Nos indicó que le siguiéramos al interior de su vivienda. También allí había una atmósfera de calma y serenidad únicas. Los muros exteriores estaban revestidos de un estuco que imitaba la arcilla y daba al conjunto un aspecto rústico. La entrada consistía en dos paneles deslizantes. Un biombo móvil separaba la sala de estar de la estancia principal y permitía que la luz del día penetrara en el interior, aunque filtrada. Por la tarde, las lámparas colocadas en el suelo debían de prolongar aquella luz suave y amortiguada hasta la noche. Con aquella iluminación sutil resplandecía la madera natural de la construcción.
La estancia principal era un ámbito cerrado, limitado por las paredes y el techo. No había ninguna clase de decoración ni de ostentación, tan sólo un tatami rectangular. En las paredes forradas de papel se proyectaban las sombras, ligeras o espesas. En aquel despojamiento casi total se expresaba una serenidad auténtica, gracias a la sugestión infinita de un solo color.
—¡Qué hermoso es esto! —dije a nuestro anfitrión, mientras admiraba el vacío sutil de aquel lugar sin objetos, sin mesa ni sillas, el vacío monocromo y sereno.
—Usted busca la verdad y la belleza —respondió—. Cada día es preciso empezar de nuevo sobre una hoja de papel en blanco, volver de nuevo bajo tierra y sumergirse en uno mismo.
—He sabido que es usted calígrafo —dije—. Yo también; soy escriba. Así es como nos llamamos los calígrafos entre los judíos…
Entonces recordé las largas horas pasadas escribiendo, solo de día y solo en la noche, en veladas en las que proseguía mi trabajo en las cuevas, entre los esenios, y aquello me pareció singularmente lejano, casi de otra existencia, entre el bastón y la piedra, que poco a poco se hacía untuosa e irisada. Hojas arrugadas, fibrosas, devueltas de súbito a la vida, pieles apergaminadas, rozadas, antiguas, portadoras del mensaje; y los esenios esperaban otros relatos, otras copias, rasgos negros sobre rasgos blancos, trazos de fuego sobre trazos de agua.
—He sido un hombre sin palabras —dije—. Trazaba las palabras sobre el papel, pero no hablaba.
—¿Trazar una palabra no es hablar? Es como crear un lazo de unión con el universo.

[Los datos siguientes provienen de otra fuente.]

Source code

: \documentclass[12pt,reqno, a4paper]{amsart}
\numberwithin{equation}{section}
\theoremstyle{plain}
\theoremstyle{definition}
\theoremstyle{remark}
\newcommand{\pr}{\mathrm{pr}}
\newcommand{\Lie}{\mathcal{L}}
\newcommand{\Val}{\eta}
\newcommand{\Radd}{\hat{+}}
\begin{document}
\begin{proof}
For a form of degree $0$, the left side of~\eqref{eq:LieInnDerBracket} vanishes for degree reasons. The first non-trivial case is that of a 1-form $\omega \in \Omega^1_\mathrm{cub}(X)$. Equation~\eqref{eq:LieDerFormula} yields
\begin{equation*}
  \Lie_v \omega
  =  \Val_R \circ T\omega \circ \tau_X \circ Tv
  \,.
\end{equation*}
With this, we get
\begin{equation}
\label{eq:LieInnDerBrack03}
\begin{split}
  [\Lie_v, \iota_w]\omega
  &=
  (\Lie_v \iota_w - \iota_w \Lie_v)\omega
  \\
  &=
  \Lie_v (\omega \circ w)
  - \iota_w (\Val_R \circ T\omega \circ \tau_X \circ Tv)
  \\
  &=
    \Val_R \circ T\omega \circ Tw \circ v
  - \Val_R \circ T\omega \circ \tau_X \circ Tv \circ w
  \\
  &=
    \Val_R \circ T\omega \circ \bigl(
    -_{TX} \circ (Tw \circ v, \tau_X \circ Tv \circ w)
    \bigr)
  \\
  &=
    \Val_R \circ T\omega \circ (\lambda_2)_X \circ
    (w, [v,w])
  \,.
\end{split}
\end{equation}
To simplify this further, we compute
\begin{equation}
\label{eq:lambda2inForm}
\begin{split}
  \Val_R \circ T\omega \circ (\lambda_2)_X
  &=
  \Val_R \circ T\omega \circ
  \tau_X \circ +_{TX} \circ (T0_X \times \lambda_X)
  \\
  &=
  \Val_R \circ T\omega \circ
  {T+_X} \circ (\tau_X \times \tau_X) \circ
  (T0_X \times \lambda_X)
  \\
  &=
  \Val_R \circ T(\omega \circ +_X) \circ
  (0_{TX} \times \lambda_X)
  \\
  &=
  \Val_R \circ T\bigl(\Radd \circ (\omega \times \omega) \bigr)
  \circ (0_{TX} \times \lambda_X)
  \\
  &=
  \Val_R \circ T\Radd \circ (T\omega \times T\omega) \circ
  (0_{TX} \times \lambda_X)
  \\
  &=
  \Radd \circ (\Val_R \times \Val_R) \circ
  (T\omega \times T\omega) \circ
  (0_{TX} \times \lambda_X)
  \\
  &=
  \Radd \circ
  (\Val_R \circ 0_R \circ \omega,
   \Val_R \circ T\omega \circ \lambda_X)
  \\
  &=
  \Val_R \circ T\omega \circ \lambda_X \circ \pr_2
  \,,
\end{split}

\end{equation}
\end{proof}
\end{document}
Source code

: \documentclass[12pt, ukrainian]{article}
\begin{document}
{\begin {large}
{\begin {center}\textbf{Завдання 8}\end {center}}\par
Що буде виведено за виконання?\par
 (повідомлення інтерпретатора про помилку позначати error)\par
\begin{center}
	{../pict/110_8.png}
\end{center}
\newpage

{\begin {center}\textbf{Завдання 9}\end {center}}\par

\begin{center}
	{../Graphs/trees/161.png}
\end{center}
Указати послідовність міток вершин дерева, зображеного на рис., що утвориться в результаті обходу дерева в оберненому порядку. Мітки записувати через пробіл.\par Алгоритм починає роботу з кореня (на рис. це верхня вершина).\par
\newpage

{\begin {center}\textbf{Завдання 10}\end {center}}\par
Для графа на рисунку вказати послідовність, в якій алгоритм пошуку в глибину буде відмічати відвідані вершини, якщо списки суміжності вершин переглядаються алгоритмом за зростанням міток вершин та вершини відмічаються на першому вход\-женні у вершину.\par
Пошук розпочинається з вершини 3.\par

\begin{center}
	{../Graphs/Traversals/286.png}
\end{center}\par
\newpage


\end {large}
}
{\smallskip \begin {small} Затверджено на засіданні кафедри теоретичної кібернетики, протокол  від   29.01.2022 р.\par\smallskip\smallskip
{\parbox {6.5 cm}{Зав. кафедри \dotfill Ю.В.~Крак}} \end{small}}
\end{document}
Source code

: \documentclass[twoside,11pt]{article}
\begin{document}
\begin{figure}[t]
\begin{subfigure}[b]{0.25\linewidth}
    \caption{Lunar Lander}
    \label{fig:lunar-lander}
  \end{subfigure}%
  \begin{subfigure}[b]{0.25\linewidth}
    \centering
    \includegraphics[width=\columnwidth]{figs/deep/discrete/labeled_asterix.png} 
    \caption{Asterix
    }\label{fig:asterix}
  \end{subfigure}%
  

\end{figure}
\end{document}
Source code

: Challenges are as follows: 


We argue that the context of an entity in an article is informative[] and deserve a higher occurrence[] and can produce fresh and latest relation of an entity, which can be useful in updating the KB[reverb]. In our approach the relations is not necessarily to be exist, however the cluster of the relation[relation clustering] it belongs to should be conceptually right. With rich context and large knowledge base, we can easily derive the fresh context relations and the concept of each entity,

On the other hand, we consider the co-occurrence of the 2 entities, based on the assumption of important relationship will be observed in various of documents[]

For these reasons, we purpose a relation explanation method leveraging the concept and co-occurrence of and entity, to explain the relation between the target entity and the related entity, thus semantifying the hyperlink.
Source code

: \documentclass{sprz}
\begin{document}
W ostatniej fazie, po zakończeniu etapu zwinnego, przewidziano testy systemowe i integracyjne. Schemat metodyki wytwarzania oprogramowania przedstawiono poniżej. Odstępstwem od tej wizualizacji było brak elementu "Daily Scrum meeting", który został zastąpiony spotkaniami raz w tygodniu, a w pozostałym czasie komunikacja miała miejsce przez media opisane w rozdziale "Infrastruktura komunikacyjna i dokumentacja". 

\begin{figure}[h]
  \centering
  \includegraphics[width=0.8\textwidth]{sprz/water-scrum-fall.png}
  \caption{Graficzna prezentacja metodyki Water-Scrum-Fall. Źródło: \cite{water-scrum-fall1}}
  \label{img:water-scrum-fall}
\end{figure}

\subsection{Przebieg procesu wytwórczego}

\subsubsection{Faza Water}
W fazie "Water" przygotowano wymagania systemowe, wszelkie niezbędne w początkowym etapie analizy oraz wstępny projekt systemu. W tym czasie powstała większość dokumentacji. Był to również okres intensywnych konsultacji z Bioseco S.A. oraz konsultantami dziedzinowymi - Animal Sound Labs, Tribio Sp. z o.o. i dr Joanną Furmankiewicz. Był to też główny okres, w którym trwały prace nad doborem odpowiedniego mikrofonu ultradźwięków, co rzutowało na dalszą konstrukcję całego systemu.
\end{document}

Salió de la estancia y volvió con un papel cuya caligrafía se parecía a la que me había enseñado Miyoko. Era, más que escritura, un dibujo abstracto y concreto a la vez. Se miraba en la medida en que podía entendérselo y pronunciarlo. Y yo, que había vivido largo tiempo con las letras, no conseguí apartar la mirada de aquellas tan perfectas, tan bellas, redondeadas y firmes en el trazo. Entre las letras está el vacío supremo del que emana el soplo vital que anima el mundo. Y en efecto, aquella escritura reflejaba el mundo, encarnaba la primera palabra a partir de la cual el mundo fue creado.
De pronto todo aquello volvió a mí como por un milagro, porque lo había olvidado y ya no escribía. No escribía ya, y el vacío instalado en mi corazón era tan sólo vacío, y no accedía a la transformación y la vida.
Me acordé de la época en que era escriba, en que a través de la escritura penetraba en todo lo que existe. Podía escuchar por medio del oído de la pluma, y oía el murmullo del mundo. Lo veía a través de los ojos de la pluma, y lo transformaba, lo recreaba, lo poseía, vivo, completamente vivo. Entonces, en el fondo de mi corazón, veía el mundo de mi pluma, y eso me hacía feliz.
—Sí —murmuré—. Lo había olvidado.
—Entonces es como si hubiera olvidado la trascendencia, que no es el uno ni el dos, sino que representa la conjunción de los alientos vitales, el yin y el yang. Ese aliento, nacido del dos, es indispensable para alcanzar la armonía.